I have zone alarm set up the same way on the XP system and also on the Windows 7 system. It has a pop-up message box when someone is trying to access the PC. But it does not do so when I try to ping to the XP system from the Win. 7 system.

Thanks,
Peter.


----------



## [email protected] (Nov 16, 2004)

*Re: Ping Only Works One Way Between PCs*

Same problem I've had with ZA dozens times. Reboot with the Cat5 cable unplugged. Right click on the ZA icon and shut it down. Reconnect the cable. Check your connection. If it's working, re-enable ZA. It will detect it and allow it through.


----------



## OtagoHarbour (Sep 16, 2011)

*Re: Ping Only Works One Way Between PCs*



[email protected] said:


> Same problem I've had with ZA dozens times. Reboot with the Cat5 cable unplugged. Right click on the ZA icon and shut it down. Reconnect the cable. Check your connection. If it's working, re-enable ZA. It will detect it and allow it through.


I did that. It definitely is ZoneAlarm. When I shut down ZA I can ping from the Windows 7 PC to the XP PC. When I restart ZA I cannot. When I look at the log of calls that the ZA firewall has blocked, all of the recent ones are from the Windows 7 PC. I click on the first record, it shows the Windows 7 PC IP address and I select add to trusted zone.
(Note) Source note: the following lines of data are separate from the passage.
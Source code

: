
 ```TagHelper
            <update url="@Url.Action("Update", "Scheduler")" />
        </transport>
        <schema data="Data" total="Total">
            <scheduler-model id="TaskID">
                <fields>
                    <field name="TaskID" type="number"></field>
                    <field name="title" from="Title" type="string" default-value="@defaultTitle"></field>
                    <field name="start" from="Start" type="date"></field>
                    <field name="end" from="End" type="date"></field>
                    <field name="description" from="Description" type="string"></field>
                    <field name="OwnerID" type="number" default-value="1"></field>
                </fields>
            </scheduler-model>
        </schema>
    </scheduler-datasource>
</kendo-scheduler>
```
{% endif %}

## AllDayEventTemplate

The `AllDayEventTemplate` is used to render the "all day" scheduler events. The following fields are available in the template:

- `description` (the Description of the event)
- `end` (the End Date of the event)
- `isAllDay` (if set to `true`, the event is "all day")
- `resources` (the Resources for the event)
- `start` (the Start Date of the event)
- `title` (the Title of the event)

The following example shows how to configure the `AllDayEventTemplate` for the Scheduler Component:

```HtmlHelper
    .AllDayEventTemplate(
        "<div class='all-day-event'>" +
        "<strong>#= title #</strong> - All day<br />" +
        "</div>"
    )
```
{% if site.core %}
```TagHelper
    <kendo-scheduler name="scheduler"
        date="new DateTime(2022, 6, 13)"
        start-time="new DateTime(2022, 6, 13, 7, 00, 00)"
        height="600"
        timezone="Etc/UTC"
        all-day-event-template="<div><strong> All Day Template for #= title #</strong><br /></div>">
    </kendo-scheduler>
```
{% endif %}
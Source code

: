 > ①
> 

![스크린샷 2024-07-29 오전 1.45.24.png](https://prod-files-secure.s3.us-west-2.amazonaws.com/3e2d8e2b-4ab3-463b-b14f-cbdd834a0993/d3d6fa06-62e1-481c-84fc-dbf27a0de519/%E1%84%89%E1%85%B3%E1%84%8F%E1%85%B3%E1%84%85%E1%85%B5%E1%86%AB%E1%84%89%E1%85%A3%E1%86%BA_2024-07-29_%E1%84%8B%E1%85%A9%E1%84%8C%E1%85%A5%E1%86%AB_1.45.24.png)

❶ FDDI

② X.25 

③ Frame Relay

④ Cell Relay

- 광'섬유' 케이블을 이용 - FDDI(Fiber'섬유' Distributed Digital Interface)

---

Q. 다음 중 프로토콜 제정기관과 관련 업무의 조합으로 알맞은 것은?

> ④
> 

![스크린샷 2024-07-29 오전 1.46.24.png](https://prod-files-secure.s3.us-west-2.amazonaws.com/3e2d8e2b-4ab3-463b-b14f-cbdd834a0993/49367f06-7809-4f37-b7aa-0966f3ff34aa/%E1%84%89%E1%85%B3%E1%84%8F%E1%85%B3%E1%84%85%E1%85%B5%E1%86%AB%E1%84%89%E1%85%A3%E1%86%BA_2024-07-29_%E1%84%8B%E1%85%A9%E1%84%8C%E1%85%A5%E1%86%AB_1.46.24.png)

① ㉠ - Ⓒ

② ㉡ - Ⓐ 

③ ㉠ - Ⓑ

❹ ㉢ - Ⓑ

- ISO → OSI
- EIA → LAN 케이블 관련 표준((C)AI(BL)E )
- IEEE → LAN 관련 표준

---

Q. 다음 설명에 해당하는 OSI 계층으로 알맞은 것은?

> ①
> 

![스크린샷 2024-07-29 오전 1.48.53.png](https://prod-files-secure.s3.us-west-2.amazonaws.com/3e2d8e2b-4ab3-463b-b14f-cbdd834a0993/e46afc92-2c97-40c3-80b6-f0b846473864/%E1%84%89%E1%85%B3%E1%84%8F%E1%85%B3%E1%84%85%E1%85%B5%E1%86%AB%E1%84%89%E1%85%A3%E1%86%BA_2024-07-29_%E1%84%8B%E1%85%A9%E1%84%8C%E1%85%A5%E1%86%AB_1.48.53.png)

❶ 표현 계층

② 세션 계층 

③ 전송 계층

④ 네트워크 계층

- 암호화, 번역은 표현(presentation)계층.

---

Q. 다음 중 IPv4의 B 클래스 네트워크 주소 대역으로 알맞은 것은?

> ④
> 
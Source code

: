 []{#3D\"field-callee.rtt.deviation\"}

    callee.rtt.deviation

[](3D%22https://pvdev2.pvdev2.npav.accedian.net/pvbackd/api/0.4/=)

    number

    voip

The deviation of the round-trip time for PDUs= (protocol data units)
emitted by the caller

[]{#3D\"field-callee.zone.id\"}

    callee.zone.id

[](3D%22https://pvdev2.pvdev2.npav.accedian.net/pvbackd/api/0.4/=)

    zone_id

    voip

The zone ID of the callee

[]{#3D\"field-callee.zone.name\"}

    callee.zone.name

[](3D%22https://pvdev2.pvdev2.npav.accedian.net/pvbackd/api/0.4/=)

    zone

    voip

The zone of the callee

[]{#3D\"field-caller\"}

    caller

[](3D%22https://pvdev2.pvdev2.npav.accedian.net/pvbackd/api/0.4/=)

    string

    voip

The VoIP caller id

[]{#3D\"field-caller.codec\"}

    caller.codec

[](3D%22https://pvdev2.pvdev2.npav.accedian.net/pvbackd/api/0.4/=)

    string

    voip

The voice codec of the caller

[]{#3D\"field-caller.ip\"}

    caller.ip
I still cannot ping from the Windows 7 PC. I clear the list of blocked calls and try unsuccessfully to ping from the Windows 7 PC. I do not see a record of its having been blocked until I reboot the XP PC after which I see a really long list of blocked calls from the Windows 7 PC.

Thanks,
Peter.


----------



## TheCyberMan (Jun 25, 2011)

*Re: Ping Only Works One Way Between PCs*

Hi i think you need to allow the Host Process for Windows Services thru the friewall in both directions to the windows 7 machine and back from the windows 7 machine.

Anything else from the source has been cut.